Nas entrevistas dos representantes da Samarco, incluindo o bem preparado presidente Ricardo Vescovi (que se licenciou na última sexta-feira, para preparar a defesa do indiciamento solicitado à Justiça pelo MP) sempre parece que tudo está correndo na normalidade; que a empresa é inocente, quando não também vítima dessa terrível tragédia. Que não cometeu nenhuma irregularidade. Só faltou o presidente da Samarco dizer “estou cansado, gostaria de voltar para casa”; ou “a quantidade de detritos despejados é pequena, quando comparamos as 450 barragens existentes apenas no estado de Minas Gerais”, como fez o CEO da BP, Tom Hayward*, duas semanas após o vazamento, em 2010. Do lado dos moradores atingidos, muitas queixas. Aquelas que qualquer um de nós, se estivéssemos na mesma situação, teríamos. Eles não querem ficar em hotéis ou casas alugadas na cidade. Querem um lugar para recomeçar.
Estamos longe de saber quanto será o passivo da Samarco. Apenas para ter uma ideia, no início da tragédia do Golfo do México, em maio de 2010, analistas fizeram uma estimativa de que a British Petroleum teria um passivo de US$ 23 bilhões com o vazamento. Sem contar a caução. Em 2013, os gastos da BP com limpeza, indenizações e ações judiciais já estavam em US$ 54 bilhões. Por isso, no caso da Samarco, é prematuro falar em cifras.
O que as “vítimas” dessa tragédia, Minas Gerais, Espírito Santo e o Brasil esperam da Samarco, da Vale e da BHP Billiton são ações concretas, efetivas de que estão dispostas a assumir e pagar pela tragédia que causaram.

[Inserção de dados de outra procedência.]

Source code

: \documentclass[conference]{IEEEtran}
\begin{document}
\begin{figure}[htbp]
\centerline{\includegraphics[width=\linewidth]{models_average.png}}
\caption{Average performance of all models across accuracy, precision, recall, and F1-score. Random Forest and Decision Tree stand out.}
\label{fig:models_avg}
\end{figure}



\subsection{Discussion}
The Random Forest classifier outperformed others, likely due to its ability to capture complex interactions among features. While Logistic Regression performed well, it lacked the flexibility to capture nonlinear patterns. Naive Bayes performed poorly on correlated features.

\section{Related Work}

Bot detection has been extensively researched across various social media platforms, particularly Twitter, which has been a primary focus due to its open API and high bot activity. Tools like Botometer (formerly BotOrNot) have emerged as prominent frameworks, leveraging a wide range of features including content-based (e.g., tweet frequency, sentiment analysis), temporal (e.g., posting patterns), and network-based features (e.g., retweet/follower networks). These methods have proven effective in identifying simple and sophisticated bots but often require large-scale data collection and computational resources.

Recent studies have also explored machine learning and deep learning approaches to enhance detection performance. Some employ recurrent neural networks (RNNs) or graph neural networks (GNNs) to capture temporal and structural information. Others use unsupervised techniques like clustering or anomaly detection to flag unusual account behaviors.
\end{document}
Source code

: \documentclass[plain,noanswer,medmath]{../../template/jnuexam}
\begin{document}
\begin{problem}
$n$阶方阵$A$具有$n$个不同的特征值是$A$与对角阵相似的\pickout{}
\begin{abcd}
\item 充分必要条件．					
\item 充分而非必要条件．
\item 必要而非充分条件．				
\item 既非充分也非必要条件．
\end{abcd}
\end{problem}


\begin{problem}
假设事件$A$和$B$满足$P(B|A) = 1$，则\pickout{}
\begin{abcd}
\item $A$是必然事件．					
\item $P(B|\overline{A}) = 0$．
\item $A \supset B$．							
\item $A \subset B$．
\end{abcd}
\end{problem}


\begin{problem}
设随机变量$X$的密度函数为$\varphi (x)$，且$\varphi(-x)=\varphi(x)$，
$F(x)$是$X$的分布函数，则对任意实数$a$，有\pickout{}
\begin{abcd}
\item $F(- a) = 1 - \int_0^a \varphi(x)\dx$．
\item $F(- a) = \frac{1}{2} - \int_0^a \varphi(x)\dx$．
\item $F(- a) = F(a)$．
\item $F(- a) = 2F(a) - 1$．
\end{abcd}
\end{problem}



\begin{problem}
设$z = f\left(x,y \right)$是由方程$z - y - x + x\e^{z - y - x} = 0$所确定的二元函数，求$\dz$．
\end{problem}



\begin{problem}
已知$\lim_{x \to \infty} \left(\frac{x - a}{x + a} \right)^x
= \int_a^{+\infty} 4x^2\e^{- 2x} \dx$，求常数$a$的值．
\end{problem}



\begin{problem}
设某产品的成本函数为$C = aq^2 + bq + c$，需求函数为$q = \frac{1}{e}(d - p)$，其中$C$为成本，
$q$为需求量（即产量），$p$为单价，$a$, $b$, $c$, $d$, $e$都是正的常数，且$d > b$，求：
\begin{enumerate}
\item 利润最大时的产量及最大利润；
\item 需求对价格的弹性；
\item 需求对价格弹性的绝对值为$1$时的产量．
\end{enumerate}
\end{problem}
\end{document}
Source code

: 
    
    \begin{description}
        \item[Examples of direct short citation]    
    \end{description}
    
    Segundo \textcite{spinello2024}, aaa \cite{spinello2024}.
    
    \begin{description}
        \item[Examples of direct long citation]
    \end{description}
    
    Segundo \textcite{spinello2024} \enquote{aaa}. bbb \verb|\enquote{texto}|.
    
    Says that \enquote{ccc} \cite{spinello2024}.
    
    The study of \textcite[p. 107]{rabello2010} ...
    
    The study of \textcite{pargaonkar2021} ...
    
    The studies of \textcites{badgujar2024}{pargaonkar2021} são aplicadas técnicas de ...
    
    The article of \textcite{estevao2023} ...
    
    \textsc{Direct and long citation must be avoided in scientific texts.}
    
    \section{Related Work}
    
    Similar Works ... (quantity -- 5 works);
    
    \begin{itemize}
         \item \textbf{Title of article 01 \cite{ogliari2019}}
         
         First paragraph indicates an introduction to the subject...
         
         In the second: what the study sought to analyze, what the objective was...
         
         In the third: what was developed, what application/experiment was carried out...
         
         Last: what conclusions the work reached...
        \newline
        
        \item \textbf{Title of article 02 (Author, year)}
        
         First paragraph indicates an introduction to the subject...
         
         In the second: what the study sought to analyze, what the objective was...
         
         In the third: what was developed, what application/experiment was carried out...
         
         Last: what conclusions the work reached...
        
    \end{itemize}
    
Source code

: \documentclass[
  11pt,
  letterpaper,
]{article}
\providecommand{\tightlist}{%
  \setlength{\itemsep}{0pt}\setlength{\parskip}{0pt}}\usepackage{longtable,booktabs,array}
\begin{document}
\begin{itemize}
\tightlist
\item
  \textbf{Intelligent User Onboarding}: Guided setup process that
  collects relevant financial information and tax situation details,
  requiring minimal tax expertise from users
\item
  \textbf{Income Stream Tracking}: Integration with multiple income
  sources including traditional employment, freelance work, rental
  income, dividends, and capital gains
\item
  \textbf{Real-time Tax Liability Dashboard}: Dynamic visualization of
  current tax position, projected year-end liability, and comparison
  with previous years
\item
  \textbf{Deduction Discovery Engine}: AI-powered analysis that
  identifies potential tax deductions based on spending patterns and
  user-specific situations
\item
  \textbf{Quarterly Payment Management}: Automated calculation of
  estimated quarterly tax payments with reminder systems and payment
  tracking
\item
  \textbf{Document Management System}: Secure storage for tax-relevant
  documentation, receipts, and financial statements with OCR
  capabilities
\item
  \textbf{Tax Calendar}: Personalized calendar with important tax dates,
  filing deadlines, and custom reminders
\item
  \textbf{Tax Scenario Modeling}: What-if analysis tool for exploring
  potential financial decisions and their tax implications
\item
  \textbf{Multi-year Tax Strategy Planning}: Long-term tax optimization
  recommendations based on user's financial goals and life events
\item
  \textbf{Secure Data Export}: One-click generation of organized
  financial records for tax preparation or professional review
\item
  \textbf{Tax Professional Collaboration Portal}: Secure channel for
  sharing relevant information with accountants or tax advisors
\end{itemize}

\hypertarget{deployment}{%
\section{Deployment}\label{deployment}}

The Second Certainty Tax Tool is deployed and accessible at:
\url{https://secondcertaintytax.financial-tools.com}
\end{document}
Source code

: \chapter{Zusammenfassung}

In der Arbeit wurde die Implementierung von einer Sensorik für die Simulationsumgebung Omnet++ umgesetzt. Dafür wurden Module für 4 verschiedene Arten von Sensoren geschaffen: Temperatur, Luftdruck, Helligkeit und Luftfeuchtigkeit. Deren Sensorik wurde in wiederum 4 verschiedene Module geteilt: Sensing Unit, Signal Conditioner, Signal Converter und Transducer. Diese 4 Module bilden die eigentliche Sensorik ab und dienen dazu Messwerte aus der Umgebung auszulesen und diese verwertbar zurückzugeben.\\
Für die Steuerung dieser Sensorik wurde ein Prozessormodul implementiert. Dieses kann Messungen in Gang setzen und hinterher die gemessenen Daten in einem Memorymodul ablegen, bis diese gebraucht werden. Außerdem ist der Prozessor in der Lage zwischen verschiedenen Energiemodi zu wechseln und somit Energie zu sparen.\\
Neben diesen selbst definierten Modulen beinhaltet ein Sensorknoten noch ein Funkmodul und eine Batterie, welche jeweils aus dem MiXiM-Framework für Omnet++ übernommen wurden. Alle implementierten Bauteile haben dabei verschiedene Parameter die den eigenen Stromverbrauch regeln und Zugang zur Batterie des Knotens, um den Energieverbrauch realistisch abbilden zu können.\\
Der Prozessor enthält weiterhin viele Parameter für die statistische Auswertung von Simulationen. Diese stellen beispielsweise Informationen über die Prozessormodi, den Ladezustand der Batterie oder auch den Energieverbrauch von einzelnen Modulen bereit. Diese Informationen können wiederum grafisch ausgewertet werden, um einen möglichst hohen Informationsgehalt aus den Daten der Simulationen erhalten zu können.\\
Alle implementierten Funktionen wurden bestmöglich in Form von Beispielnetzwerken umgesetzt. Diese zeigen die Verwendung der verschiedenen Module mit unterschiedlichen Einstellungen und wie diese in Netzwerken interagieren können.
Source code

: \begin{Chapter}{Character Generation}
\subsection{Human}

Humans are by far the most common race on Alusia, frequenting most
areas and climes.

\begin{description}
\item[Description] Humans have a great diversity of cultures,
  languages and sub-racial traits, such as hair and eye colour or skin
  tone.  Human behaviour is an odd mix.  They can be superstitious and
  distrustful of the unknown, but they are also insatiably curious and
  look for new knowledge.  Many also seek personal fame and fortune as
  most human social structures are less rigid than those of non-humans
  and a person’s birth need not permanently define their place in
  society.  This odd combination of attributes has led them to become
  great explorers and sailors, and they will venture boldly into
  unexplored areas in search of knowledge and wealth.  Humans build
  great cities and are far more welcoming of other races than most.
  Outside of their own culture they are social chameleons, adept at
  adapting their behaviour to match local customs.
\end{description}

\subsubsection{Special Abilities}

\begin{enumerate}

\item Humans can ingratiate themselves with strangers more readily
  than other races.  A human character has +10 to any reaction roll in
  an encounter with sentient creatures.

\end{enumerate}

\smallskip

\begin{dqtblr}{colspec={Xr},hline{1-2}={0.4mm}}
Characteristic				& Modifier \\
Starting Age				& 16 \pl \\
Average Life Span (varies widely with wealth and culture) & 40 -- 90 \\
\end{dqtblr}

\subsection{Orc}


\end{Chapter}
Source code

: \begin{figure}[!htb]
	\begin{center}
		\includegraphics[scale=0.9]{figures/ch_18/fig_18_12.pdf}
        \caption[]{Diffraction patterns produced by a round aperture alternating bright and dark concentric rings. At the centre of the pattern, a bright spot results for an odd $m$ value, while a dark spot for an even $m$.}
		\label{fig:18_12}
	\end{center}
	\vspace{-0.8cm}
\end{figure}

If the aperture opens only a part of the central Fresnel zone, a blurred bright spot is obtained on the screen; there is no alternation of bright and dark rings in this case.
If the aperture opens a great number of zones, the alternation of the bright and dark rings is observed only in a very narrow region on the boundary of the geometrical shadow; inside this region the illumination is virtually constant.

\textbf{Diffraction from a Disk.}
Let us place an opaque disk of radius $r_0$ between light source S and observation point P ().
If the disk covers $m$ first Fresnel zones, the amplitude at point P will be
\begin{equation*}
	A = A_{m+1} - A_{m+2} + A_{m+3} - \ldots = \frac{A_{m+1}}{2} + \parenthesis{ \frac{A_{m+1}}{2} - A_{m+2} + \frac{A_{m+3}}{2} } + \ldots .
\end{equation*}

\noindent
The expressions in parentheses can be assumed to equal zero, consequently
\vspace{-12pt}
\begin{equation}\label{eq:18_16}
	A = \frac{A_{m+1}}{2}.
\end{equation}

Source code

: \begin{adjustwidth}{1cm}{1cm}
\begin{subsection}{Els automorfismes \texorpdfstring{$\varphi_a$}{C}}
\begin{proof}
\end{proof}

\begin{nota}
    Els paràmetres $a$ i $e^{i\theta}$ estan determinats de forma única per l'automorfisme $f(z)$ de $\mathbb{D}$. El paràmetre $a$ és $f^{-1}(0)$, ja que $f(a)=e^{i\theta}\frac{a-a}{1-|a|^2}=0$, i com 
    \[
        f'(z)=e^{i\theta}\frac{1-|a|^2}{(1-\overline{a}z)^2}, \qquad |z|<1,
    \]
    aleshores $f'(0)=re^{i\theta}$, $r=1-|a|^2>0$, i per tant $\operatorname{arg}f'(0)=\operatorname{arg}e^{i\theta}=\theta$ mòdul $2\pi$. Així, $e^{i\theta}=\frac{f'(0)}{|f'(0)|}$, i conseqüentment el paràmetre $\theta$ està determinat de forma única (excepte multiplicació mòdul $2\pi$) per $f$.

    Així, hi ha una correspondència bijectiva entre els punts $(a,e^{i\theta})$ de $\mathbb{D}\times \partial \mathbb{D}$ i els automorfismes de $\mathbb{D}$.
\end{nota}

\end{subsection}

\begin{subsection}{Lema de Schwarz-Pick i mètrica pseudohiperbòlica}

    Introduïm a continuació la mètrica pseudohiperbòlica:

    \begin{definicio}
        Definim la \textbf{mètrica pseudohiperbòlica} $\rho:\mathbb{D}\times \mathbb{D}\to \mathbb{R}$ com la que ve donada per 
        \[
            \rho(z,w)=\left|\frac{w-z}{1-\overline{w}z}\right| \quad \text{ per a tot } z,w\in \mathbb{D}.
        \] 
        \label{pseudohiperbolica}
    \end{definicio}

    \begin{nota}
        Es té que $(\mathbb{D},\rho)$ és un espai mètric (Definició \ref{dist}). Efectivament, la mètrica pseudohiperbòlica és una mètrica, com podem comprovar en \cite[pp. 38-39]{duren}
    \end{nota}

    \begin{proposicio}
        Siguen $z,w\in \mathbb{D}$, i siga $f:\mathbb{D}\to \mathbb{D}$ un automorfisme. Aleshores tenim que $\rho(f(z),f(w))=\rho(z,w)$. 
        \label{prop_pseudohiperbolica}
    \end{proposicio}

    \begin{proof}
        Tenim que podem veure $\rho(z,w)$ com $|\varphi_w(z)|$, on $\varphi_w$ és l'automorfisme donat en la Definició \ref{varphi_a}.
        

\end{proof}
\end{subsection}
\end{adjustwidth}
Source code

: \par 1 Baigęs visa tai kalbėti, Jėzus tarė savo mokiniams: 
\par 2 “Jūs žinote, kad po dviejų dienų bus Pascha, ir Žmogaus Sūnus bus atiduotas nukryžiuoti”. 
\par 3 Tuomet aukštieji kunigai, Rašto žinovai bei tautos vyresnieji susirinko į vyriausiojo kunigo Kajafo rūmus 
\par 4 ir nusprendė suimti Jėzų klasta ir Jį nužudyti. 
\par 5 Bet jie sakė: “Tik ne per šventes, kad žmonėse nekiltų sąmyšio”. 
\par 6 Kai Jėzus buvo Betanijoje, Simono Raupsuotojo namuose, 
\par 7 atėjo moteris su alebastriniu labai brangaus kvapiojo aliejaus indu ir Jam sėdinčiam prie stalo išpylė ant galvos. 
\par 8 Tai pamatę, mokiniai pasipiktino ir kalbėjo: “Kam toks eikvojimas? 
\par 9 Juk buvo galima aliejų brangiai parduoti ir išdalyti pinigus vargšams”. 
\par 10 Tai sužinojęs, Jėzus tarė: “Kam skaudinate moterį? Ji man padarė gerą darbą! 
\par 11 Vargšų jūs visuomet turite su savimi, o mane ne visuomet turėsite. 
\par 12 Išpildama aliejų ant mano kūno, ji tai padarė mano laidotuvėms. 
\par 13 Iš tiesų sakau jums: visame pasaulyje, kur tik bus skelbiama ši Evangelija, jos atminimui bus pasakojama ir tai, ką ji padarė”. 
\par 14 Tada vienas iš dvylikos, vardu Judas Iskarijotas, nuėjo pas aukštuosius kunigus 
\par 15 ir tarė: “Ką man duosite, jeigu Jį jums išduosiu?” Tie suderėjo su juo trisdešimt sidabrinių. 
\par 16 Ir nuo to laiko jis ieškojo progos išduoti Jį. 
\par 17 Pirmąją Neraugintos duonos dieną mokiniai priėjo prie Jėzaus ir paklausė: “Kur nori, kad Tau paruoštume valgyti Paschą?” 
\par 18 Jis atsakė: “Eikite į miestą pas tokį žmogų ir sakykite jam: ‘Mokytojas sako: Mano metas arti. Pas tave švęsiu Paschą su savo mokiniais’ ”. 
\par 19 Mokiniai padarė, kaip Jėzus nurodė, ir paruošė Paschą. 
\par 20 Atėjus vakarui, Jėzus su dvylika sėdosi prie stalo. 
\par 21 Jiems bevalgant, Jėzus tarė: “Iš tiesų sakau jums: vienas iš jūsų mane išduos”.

Sem jogo de empurra, sem tergiversações, sem desculpas esfarrapadas. O desastre é muito grande para ser tratado como outros que acontecem aqui no Brasil. Ganham as manchetes nos primeiros dias, todo mundo opina, se apavora, aparecem especialistas de todo lado, o governo faz que vai cobrar e fica por isso mesmo. A partir de agora, chegou a hora de menos discurso e explicações e mais ações definitivas e conclusivas para amenizar e corrigir os efeitos perversos do maior desastre ambiental do Brasil e cujos efeitos, certamente, irão perdurar pelos próximos 15 a 20 anos.
*Tom Hayward, CEO da British Petroleum, nos EUA, quando do vazamento de petróleo no Golfo do México, disse em maio de 2010, 15 dias após a tragédia, que ele "estava cansado e queria ter sua vida de volta", além de falar bobagens como a de que "o vazamento da BP era muito pequeno, se comparado com o tamanho do Oceano Atlântico". Ele foi demitido em junho de 2010.